Hello Darkness, My Worst Enemy
Scumbag Joey Ace has won back the ECWA Heavyweight Championship.

We’re in the thick of autumn, which means the days are shorter, Christmas shopping has begun and next week my parlay will finally hit, I just know it. As if the seasonal depression wasn’t enough to overcome, we’ve turned back the clock to the darkness of pre-Super 8. That’s right, the fairytale run of Mr. Ooh La La has ended in a nightmare as that scumbag Joey Ace has won back the ECWA Heavyweight Championship.

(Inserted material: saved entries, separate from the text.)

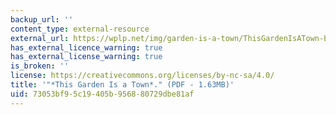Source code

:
 ```yaml
---
backup_url: ''
content_type: external-resource
external_url: https://wplp.net/img/garden-is-a-town/ThisGardenIsATown-Exhibit-FactSheet.pdf
has_external_licence_warning: true
has_external_license_warning: true
is_broken: ''
license: https://creativecommons.org/licenses/by-nc-sa/4.0/
title: '"*This Garden Is a Town*." (PDF - 1.63MB)'
uid: 73053bf9-5c19-405b-9568-80729dbe81af
---
```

Of course, it was in unscrupulous fashion, as Ace snuck back in the Ultimate Rumble after being eliminated behind the referees’ backs at ECWA Super Clash. The last man standing, he “earned” a title shot at a time of his choosing. Naturally, the opportunist decided to pick immediately after Ooh La La endured his toughest challenge to date – A Very Good Professional Wrestler.
“The Five-Star Stud” stormed out, pushed play-by-play commentator Brady Hicks off his chair and drove it right into the legendary Frenchman’s stomach. Another chairshot and a flying elbow drop later, Reggie Parks rolled over in his grave as the ECWA Heavyweight Championship was strapped around Ace’s waist for the third time.
I haven’t slept a full night since. I keep waking up in a cold sweat, my heart pulsating and my teeth rattling. It’s as if the past six months have been erased. That no good son of a bitch – the coward who assaulted my girlfriend and me before shaving my head – is back on top of the longest-running independent wrestling promotion in the United States.
It’s sickening. Without any title defenses scheduled for the rest of the year, 2022 is already ruined. Just when I thought auld acquaintance be forgot and never brought to mind, that jackass has moved back in, living rent-free in my head.
Joey Ace, I hate you. I hate your guts. I hope all the bad things in life happen to you and only to you. I hope just as you’ve raked all the leaves into a big pile, a gust of wind blows them all over your yard. I hope you get a flat tire and there’s no spare in your trunk. I hope you get catfished by Fat Bastard.
I hope all your fantasy QBs get injured in the same week and that your phone dies before you can change your lineup. I hope you pay off your student loans the day before Biden wipes all debt. I hope Amazon loses your package. I hope you go all in on a straight only to lose to a flush. Speaking of which, I hope you have to use the Golden Corral bathroom and there’s no toilet paper left.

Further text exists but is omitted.